On quality benchmarks, the company reports that the Instruct variant approaches the much larger Qwen3-235B-A22B-Instruct-2507. The numbers below are reported by Alibaba and should be read as vendor-reported results [3].
| Benchmark (Instruct) | Qwen3-Next-80B-A3B-Instruct | Qwen3-235B-A22B-Instruct-2507 |
|---|---|---|
| MMLU-Pro | 80.6 | 83.0 |
| AIME25 | 69.5 | 70.3 |
| Arena-Hard v2 | 82.7 | 79.2 |
| LiveCodeBench | 56.6 | 51.8 |
For the Thinking variant, Alibaba reports that it trails the larger Qwen3-235B-A22B-Thinking-2507 on most reasoning tasks but exceeds Google's Gemini-2.5-Flash-Thinking on several of them. The following vendor-reported figures illustrate the comparison [4].
| Benchmark (Thinking) | Qwen3-Next-80B-A3B-Thinking | Qwen3-235B-A22B-Thinking-2507 | Gemini-2.5-Flash-Thinking |
|---|---|---|---|
| AIME25 | 87.8 | 92.3 | 72.0 |
| HMMT25 | 73.9 | 83.9 | 64.2 |
| LiveCodeBench | 68.7 | 74.1 | 61.2 |
| GPQA | 77.2 | 81.1 | 82.8 |
Because these results are reported by the developer rather than independently audited at release, the headline claim is best stated as the model reaching Qwen3-235B-class quality on a subset of benchmarks while activating far fewer parameters, not as uniform parity.
| Attribute | Qwen3-Next-80B-A3B |
|---|---|
| Developer | Qwen team, Alibaba Cloud |
| Release | September 2025 |
| Total parameters | 80 billion (about 79 billion non-embedding) |
| Active parameters per token | about 3 billion |
| Layers | 48 |
| Hidden dimension | 2,048 |
| Attention | Hybrid: Gated DeltaNet and gated attention, 3:1 ratio |
| MoE | 512 experts, 10 routed plus 1 shared activated per token |
| Other techniques | Multi-token prediction; stability-focused layer normalization |
| Native context | 262,144 tokens (extensible to about 1,010,000 via YaRN) |
| Pretraining data | about 15 trillion tokens |
| Variants | Instruct, Thinking |
| License | Apache 2.0 |
Both Qwen3-Next-80B-A3B variants were released as open-weight models under the Apache 2.0 license, which permits commercial use [3][4]. The weights are available on Hugging Face and ModelScope, with the model also offered through Kaggle and Alibaba Cloud's Model Studio API. The Instruct variant produces direct responses without explicit reasoning traces, while the Thinking variant emits chain-of-thought style "thinking" content before its final answer and is recommended to be run with a large generation budget for hard problems [3][4]. Following the initial release, quantized community builds (for example GGUF formats) and support in local-inference tools appeared, easing deployment of the model on consumer and workstation hardware.

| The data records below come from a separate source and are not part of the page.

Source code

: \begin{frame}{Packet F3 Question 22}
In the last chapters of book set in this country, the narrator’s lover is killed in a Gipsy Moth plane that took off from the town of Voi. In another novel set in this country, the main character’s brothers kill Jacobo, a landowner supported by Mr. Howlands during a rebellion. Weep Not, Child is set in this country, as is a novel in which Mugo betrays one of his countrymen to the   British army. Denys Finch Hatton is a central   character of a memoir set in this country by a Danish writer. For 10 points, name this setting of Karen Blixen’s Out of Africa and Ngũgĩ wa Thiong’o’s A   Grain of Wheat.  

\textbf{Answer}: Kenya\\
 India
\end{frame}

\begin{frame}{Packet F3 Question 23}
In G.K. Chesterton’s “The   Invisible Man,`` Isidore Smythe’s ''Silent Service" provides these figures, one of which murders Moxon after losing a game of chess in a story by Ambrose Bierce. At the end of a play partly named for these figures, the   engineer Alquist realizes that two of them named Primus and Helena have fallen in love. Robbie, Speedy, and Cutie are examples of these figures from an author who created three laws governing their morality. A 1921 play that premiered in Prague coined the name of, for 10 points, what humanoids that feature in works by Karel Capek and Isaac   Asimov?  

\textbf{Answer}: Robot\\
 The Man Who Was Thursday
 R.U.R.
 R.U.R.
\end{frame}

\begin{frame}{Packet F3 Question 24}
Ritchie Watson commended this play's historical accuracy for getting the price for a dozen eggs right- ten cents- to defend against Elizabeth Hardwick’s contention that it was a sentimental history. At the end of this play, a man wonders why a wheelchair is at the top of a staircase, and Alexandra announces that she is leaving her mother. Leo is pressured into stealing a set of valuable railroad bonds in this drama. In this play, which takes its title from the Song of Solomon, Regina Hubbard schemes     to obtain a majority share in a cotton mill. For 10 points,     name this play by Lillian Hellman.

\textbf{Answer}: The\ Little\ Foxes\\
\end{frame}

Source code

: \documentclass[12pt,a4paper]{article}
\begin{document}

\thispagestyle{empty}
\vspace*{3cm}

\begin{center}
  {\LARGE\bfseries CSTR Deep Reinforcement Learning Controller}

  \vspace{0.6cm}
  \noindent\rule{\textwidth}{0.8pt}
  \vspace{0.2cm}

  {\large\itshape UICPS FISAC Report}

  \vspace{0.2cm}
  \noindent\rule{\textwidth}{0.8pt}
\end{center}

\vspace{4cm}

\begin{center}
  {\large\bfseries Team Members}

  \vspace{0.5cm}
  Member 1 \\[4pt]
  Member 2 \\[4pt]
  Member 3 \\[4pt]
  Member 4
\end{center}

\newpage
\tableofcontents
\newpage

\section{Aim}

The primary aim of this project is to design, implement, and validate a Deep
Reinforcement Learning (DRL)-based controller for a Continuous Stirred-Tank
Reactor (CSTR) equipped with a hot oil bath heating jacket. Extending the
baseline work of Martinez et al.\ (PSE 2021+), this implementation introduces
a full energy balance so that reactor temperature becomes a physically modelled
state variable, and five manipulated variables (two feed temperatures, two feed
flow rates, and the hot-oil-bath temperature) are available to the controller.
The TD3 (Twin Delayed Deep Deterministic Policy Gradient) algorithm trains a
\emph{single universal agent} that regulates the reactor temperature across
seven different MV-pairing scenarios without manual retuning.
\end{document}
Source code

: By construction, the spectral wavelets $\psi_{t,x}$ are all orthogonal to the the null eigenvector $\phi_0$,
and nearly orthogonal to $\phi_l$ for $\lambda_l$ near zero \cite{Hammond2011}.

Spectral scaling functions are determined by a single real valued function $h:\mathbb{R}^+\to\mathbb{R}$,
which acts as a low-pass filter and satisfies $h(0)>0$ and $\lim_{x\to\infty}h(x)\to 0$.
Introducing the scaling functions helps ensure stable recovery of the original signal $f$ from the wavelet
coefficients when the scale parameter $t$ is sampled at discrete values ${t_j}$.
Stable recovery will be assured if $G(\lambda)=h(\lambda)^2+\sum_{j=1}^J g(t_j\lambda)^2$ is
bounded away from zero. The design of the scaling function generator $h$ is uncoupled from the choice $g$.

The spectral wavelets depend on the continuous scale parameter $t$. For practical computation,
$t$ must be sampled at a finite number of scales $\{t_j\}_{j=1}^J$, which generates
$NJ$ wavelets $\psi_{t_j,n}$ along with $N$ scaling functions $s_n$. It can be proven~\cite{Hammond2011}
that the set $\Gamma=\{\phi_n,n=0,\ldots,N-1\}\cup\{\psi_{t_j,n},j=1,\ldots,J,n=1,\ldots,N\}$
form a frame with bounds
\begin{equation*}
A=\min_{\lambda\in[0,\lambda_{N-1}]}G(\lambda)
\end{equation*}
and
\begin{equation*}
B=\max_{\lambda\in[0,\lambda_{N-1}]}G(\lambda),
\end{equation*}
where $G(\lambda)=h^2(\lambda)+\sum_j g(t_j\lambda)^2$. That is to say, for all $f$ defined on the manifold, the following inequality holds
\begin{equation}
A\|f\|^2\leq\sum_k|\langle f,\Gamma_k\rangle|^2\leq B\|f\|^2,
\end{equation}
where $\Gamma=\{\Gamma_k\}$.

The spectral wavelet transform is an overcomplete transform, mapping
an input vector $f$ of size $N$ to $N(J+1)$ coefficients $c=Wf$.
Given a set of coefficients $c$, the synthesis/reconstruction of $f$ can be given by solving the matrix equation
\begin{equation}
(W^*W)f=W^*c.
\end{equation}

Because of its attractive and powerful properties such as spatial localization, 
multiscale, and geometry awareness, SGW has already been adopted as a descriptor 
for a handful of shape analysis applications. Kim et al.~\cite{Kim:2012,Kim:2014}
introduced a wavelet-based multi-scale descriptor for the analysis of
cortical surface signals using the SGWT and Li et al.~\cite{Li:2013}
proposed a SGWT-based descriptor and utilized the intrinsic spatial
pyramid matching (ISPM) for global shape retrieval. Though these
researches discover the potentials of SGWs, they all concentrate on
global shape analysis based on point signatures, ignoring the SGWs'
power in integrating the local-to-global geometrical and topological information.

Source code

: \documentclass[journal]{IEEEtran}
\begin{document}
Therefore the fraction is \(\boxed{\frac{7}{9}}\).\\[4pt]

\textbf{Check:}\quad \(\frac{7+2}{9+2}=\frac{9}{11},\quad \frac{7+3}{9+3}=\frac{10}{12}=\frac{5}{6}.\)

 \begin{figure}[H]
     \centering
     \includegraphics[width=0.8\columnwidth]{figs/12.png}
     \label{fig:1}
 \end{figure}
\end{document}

Qwen3-Next is significant as an open demonstration that aggressive architectural sparsity, combining hybrid linear-and-full attention with an ultra-sparse MoE, can deliver near-frontier quality at a small fraction of the active compute and training cost. Its 80B-A3B configuration, with only about 3.7 percent of parameters active per token, pushed the total-to-active ratio well beyond earlier Qwen MoE models and exemplified a broader 2025 efficiency trend that also drew on linear-attention research such as the DeltaNet and Gated DeltaNet lines and on highly sparse MoE designs popularized by DeepSeek [1][2].
Within Alibaba's lineup, Qwen3-Next served as the efficiency anchor beneath the dense Qwen3 models and the flagship Qwen3-235B and Qwen3-Max systems, and the team identified it as the architectural foundation for its next major release, Qwen3.5 [1][2]. In that role it functioned as both a practical open-weight model for long-context and cost-sensitive workloads and as a prototype that informed later Qwen efficiency models.